Go through the records and show each line where the word "getElementById" occurs.

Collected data
- - - - -
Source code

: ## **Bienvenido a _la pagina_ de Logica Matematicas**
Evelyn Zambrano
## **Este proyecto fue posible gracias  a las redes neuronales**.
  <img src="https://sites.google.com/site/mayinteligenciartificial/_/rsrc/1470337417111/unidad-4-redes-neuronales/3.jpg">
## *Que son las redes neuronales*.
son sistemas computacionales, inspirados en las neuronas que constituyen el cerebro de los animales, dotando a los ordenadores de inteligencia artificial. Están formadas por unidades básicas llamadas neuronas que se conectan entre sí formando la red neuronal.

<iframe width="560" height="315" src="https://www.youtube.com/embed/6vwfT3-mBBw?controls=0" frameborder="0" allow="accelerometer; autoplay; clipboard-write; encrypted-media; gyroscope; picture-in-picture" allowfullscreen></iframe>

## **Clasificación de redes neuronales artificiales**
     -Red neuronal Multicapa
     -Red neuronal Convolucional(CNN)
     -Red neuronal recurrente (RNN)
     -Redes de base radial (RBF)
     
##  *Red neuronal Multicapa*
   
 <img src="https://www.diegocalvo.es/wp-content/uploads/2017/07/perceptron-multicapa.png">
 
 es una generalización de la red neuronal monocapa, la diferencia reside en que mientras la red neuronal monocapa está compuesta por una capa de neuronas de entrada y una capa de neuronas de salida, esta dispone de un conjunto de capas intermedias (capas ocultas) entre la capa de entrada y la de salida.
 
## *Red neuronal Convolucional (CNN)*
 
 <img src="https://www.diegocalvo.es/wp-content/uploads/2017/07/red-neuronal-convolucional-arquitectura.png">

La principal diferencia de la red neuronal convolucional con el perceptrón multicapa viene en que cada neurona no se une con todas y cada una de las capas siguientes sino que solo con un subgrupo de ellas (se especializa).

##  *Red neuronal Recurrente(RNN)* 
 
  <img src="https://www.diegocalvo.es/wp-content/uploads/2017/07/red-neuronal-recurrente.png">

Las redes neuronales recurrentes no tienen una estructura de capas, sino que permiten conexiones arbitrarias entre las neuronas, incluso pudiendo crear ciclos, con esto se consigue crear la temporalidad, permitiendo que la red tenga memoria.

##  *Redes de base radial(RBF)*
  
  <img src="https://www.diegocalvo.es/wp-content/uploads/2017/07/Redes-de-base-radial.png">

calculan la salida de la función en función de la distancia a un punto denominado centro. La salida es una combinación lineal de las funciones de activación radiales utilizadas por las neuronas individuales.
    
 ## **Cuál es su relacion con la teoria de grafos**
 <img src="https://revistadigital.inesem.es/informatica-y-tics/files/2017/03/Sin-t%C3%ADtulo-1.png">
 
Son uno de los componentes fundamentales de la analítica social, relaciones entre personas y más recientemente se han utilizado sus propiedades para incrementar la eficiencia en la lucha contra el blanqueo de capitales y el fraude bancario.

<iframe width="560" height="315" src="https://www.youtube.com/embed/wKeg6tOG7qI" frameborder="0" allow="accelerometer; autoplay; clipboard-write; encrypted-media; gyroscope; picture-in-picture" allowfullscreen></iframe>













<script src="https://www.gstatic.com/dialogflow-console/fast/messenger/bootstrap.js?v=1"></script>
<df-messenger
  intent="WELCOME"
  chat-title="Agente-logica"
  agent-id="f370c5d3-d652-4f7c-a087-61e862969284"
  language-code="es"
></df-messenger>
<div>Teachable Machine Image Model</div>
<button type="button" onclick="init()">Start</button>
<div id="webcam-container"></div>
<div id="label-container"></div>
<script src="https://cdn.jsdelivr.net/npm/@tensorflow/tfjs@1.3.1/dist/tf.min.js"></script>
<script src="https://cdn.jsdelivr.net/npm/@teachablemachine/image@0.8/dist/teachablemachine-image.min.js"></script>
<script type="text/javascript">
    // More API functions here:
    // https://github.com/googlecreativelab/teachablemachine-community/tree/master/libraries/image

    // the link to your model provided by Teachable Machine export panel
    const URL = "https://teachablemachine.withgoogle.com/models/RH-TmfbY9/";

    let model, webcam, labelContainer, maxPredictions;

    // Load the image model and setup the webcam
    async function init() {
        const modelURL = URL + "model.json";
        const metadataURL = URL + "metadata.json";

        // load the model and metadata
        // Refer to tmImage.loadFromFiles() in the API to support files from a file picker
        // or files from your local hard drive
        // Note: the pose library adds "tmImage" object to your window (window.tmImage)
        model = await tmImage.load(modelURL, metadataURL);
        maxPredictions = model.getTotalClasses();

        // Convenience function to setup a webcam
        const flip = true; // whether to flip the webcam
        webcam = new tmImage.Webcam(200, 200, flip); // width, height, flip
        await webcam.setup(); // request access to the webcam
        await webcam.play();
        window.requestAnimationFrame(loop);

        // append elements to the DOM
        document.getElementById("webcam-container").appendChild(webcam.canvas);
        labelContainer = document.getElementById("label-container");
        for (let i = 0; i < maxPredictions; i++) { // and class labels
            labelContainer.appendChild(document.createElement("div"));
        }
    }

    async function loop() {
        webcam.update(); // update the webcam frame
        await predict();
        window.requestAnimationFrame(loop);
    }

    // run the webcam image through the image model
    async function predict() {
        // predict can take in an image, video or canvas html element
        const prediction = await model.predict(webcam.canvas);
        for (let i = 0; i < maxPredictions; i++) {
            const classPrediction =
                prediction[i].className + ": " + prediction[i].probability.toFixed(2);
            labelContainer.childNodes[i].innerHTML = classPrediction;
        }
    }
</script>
- - - - -
» FINISHED TASK:
        document.getElementById("webcam-container").appendChild(webcam.canvas);
        labelContainer = document.getElementById("label-container");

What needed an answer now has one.